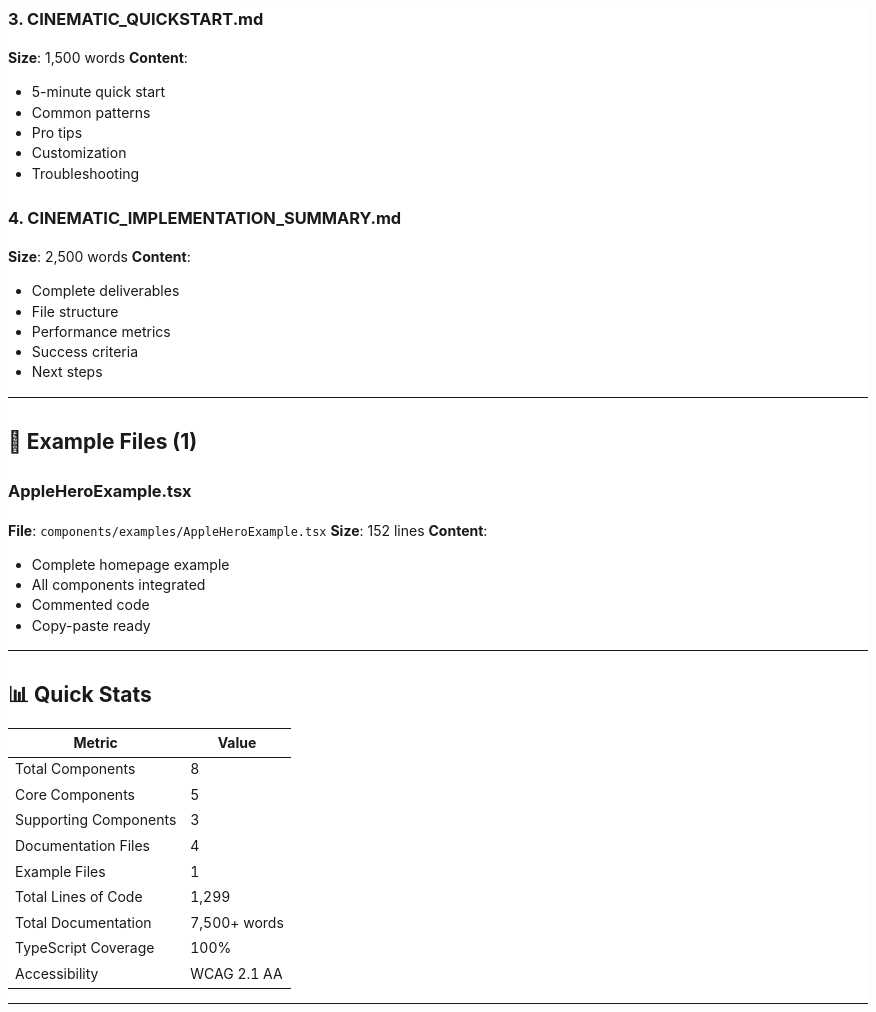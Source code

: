 ### 3. CINEMATIC_QUICKSTART.md
**Size**: 1,500 words
**Content**:
- 5-minute quick start
- Common patterns
- Pro tips
- Customization
- Troubleshooting

### 4. CINEMATIC_IMPLEMENTATION_SUMMARY.md
**Size**: 2,500 words
**Content**:
- Complete deliverables
- File structure
- Performance metrics
- Success criteria
- Next steps

---

## 🔧 Example Files (1)

### AppleHeroExample.tsx
**File**: `components/examples/AppleHeroExample.tsx`
**Size**: 152 lines
**Content**:
- Complete homepage example
- All components integrated
- Commented code
- Copy-paste ready

---

## 📊 Quick Stats

| Metric | Value |
|--------|-------|
| Total Components | 8 |
| Core Components | 5 |
| Supporting Components | 3 |
| Documentation Files | 4 |
| Example Files | 1 |
| Total Lines of Code | 1,299 |
| Total Documentation | 7,500+ words |
| TypeScript Coverage | 100% |
| Accessibility | WCAG 2.1 AA |

---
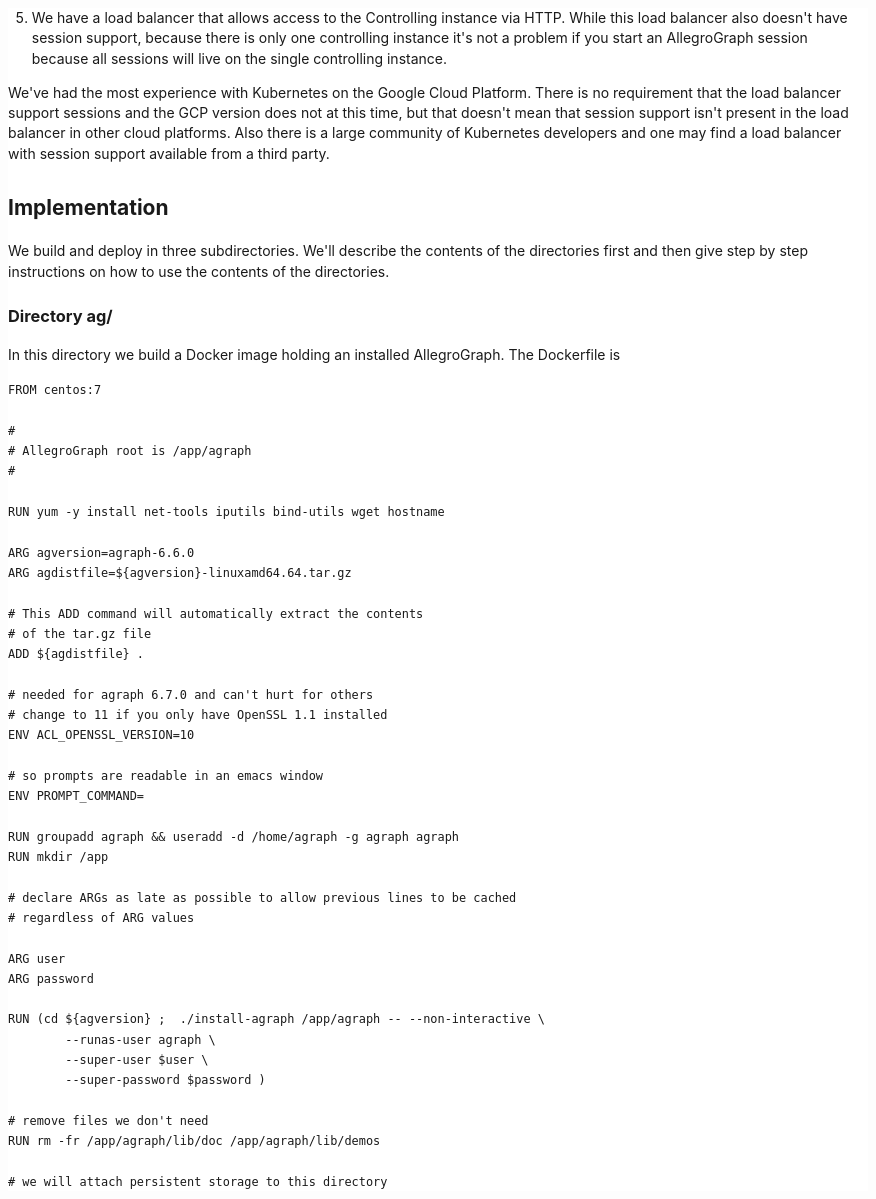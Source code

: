 5. We have a load balancer that allows access to the Controlling instance via HTTP.  While this load balancer also doesn't have session support, because there is only one controlling instance it's not a problem if you start an AllegroGraph session because all sessions will live on the single controlling instance.


We've had the most experience with Kubernetes on the Google Cloud Platform.
There is no requirement that the load balancer support sessions and
the GCP version does not at this time, but that doesn't mean that
session support isn't present in the load balancer in other cloud platforms.
Also there is a large community of Kubernetes developers and one may
find a load balancer with session support available from a third party.

## Implementation

We build and deploy in three subdirectories. We'll describe the contents of the directories first and then give step by step instructions on how to use the contents of the directories.

### Directory ag/


In this directory we build a Docker image holding an installed AllegroGraph.    The Dockerfile is



```
FROM centos:7

#
# AllegroGraph root is /app/agraph
#

RUN yum -y install net-tools iputils bind-utils wget hostname

ARG agversion=agraph-6.6.0
ARG agdistfile=${agversion}-linuxamd64.64.tar.gz

# This ADD command will automatically extract the contents
# of the tar.gz file
ADD ${agdistfile} .

# needed for agraph 6.7.0 and can't hurt for others
# change to 11 if you only have OpenSSL 1.1 installed
ENV ACL_OPENSSL_VERSION=10

# so prompts are readable in an emacs window
ENV PROMPT_COMMAND=

RUN groupadd agraph && useradd -d /home/agraph -g agraph agraph 
RUN mkdir /app 

# declare ARGs as late as possible to allow previous lines to be cached
# regardless of ARG values

ARG user
ARG password

RUN (cd ${agversion} ;  ./install-agraph /app/agraph -- --non-interactive \
		--runas-user agraph \
		--super-user $user \
		--super-password $password ) 

# remove files we don't need
RUN rm -fr /app/agraph/lib/doc /app/agraph/lib/demos

# we will attach persistent storage to this directory
```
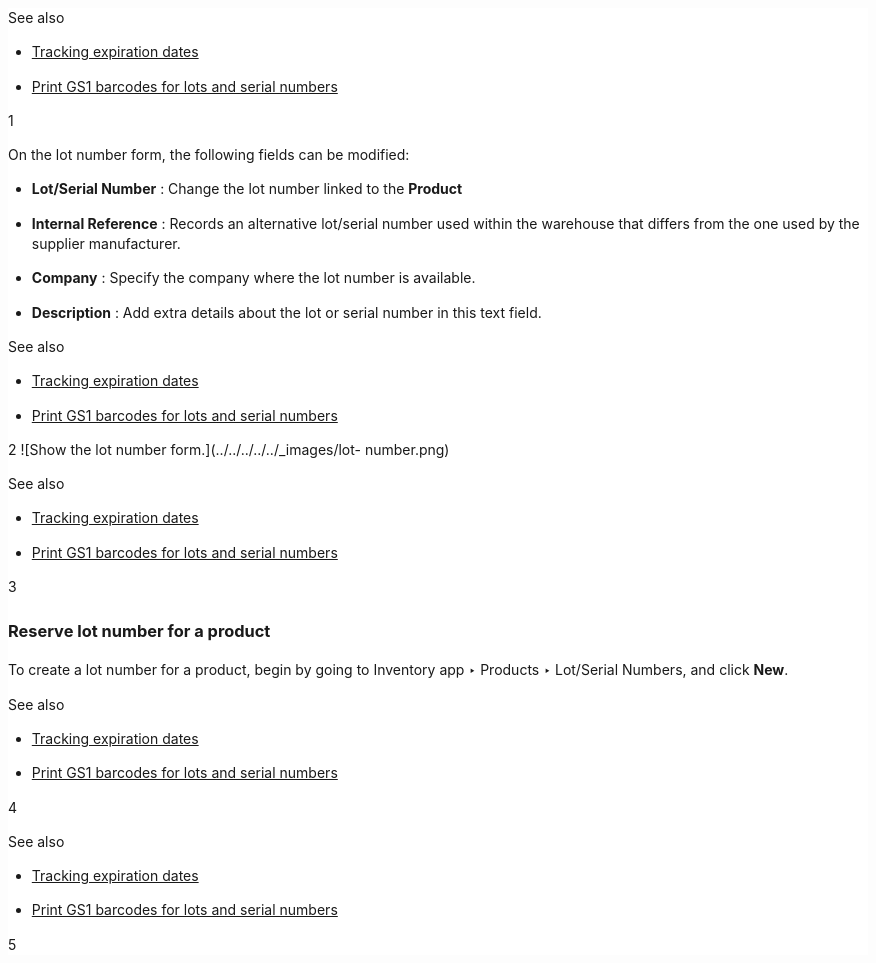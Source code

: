 <div class="alert alert-secondary">
<p class="alert-title">
See also</p><ul>
<li><p><a href="expiration_dates">Tracking expiration dates</a></p></li>
<li><p><a href="../../../barcode/operations/gs1_usage#barcode-operations-gs1-lots"><span class="std std-ref">Print GS1 barcodes for lots and serial numbers</span></a></p></li>
</ul>
</div>1

On the lot number form, the following fields can be modified:

  * **Lot/Serial Number** : Change the lot number linked to the **Product**

  * **Internal Reference** : Records an alternative lot/serial number used within the warehouse that differs from the one used by the supplier manufacturer.

  * **Company** : Specify the company where the lot number is available.

  * **Description** : Add extra details about the lot or serial number in this text field.

<div class="alert alert-secondary">
<p class="alert-title">
See also</p><ul>
<li><p><a href="expiration_dates">Tracking expiration dates</a></p></li>
<li><p><a href="../../../barcode/operations/gs1_usage#barcode-operations-gs1-lots"><span class="std std-ref">Print GS1 barcodes for lots and serial numbers</span></a></p></li>
</ul>
</div>2 ![Show the lot number form.](../../../../../_images/lot-
number.png) <div class="alert alert-secondary">
<p class="alert-title">
See also</p><ul>
<li><p><a href="expiration_dates">Tracking expiration dates</a></p></li>
<li><p><a href="../../../barcode/operations/gs1_usage#barcode-operations-gs1-lots"><span class="std std-ref">Print GS1 barcodes for lots and serial numbers</span></a></p></li>
</ul>
</div>3

### Reserve lot number for a product

To create a lot number for a product, begin by going to Inventory app ‣
Products ‣ Lot/Serial Numbers, and click **New**.

<div class="alert alert-secondary">
<p class="alert-title">
See also</p><ul>
<li><p><a href="expiration_dates">Tracking expiration dates</a></p></li>
<li><p><a href="../../../barcode/operations/gs1_usage#barcode-operations-gs1-lots"><span class="std std-ref">Print GS1 barcodes for lots and serial numbers</span></a></p></li>
</ul>
</div>4 <div class="alert alert-secondary">
<p class="alert-title">
See also</p><ul>
<li><p><a href="expiration_dates">Tracking expiration dates</a></p></li>
<li><p><a href="../../../barcode/operations/gs1_usage#barcode-operations-gs1-lots"><span class="std std-ref">Print GS1 barcodes for lots and serial numbers</span></a></p></li>
</ul>
</div>5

Task details: From the listing above, print every entry precisely and drop the pictures.

Task solution:
Source code

: ### 3. CINEMATIC_QUICKSTART.md
**Size**: 1,500 words
**Content**:
- 5-minute quick start
- Common patterns
- Pro tips
- Customization
- Troubleshooting

### 4. CINEMATIC_IMPLEMENTATION_SUMMARY.md
**Size**: 2,500 words
**Content**:
- Complete deliverables
- File structure
- Performance metrics
- Success criteria
- Next steps

---

## 🔧 Example Files (1)

### AppleHeroExample.tsx
**File**: `components/examples/AppleHeroExample.tsx`
**Size**: 152 lines
**Content**:
- Complete homepage example
- All components integrated
- Commented code
- Copy-paste ready

---

## 📊 Quick Stats

| Metric | Value |
|--------|-------|
| Total Components | 8 |
| Core Components | 5 |
| Supporting Components | 3 |
| Documentation Files | 4 |
| Example Files | 1 |
| Total Lines of Code | 1,299 |
| Total Documentation | 7,500+ words |
| TypeScript Coverage | 100% |
| Accessibility | WCAG 2.1 AA |

---
Source code

: 5. We have a load balancer that allows access to the Controlling instance via HTTP.  While this load balancer also doesn't have session support, because there is only one controlling instance it's not a problem if you start an AllegroGraph session because all sessions will live on the single controlling instance.


We've had the most experience with Kubernetes on the Google Cloud Platform.
There is no requirement that the load balancer support sessions and
the GCP version does not at this time, but that doesn't mean that
session support isn't present in the load balancer in other cloud platforms.
Also there is a large community of Kubernetes developers and one may
find a load balancer with session support available from a third party.

## Implementation

We build and deploy in three subdirectories. We'll describe the contents of the directories first and then give step by step instructions on how to use the contents of the directories.

### Directory ag/


In this directory we build a Docker image holding an installed AllegroGraph.    The Dockerfile is



```
FROM centos:7

#
# AllegroGraph root is /app/agraph
#

RUN yum -y install net-tools iputils bind-utils wget hostname

ARG agversion=agraph-6.6.0
ARG agdistfile=${agversion}-linuxamd64.64.tar.gz

# This ADD command will automatically extract the contents
# of the tar.gz file
ADD ${agdistfile} .

# needed for agraph 6.7.0 and can't hurt for others
# change to 11 if you only have OpenSSL 1.1 installed
ENV ACL_OPENSSL_VERSION=10

# so prompts are readable in an emacs window
ENV PROMPT_COMMAND=

RUN groupadd agraph && useradd -d /home/agraph -g agraph agraph 
RUN mkdir /app 

# declare ARGs as late as possible to allow previous lines to be cached
# regardless of ARG values

ARG user
ARG password

RUN (cd ${agversion} ;  ./install-agraph /app/agraph -- --non-interactive \
		--runas-user agraph \
		--super-user $user \
		--super-password $password ) 

# remove files we don't need
RUN rm -fr /app/agraph/lib/doc /app/agraph/lib/demos

# we will attach persistent storage to this directory
```
Source code

: <div class="alert alert-secondary">
<p class="alert-title">
See also</p><ul>
<li><p><a href="expiration_dates">Tracking expiration dates</a></p></li>
<li><p><a href="../../../barcode/operations/gs1_usage#barcode-operations-gs1-lots"><span class="std std-ref">Print GS1 barcodes for lots and serial numbers</span></a></p></li>
</ul>
</div>1

On the lot number form, the following fields can be modified:

  * **Lot/Serial Number** : Change the lot number linked to the **Product**

  * **Internal Reference** : Records an alternative lot/serial number used within the warehouse that differs from the one used by the supplier manufacturer.

  * **Company** : Specify the company where the lot number is available.

  * **Description** : Add extra details about the lot or serial number in this text field.

<div class="alert alert-secondary">
<p class="alert-title">
See also</p><ul>
<li><p><a href="expiration_dates">Tracking expiration dates</a></p></li>
<li><p><a href="../../../barcode/operations/gs1_usage#barcode-operations-gs1-lots"><span class="std std-ref">Print GS1 barcodes for lots and serial numbers</span></a></p></li>
</ul>
</div>2 ![Show the lot number form.](../../../../../_images/lot-
number.png) <div class="alert alert-secondary">
<p class="alert-title">
See also</p><ul>
<li><p><a href="expiration_dates">Tracking expiration dates</a></p></li>
<li><p><a href="../../../barcode/operations/gs1_usage#barcode-operations-gs1-lots"><span class="std std-ref">Print GS1 barcodes for lots and serial numbers</span></a></p></li>
</ul>
</div>3

### Reserve lot number for a product

To create a lot number for a product, begin by going to Inventory app ‣
Products ‣ Lot/Serial Numbers, and click **New**.

<div class="alert alert-secondary">
<p class="alert-title">
See also</p><ul>
<li><p><a href="expiration_dates">Tracking expiration dates</a></p></li>
<li><p><a href="../../../barcode/operations/gs1_usage#barcode-operations-gs1-lots"><span class="std std-ref">Print GS1 barcodes for lots and serial numbers</span></a></p></li>
</ul>
</div>4 <div class="alert alert-secondary">
<p class="alert-title">
See also</p><ul>
<li><p><a href="expiration_dates">Tracking expiration dates</a></p></li>
<li><p><a href="../../../barcode/operations/gs1_usage#barcode-operations-gs1-lots"><span class="std std-ref">Print GS1 barcodes for lots and serial numbers</span></a></p></li>
</ul>
</div>5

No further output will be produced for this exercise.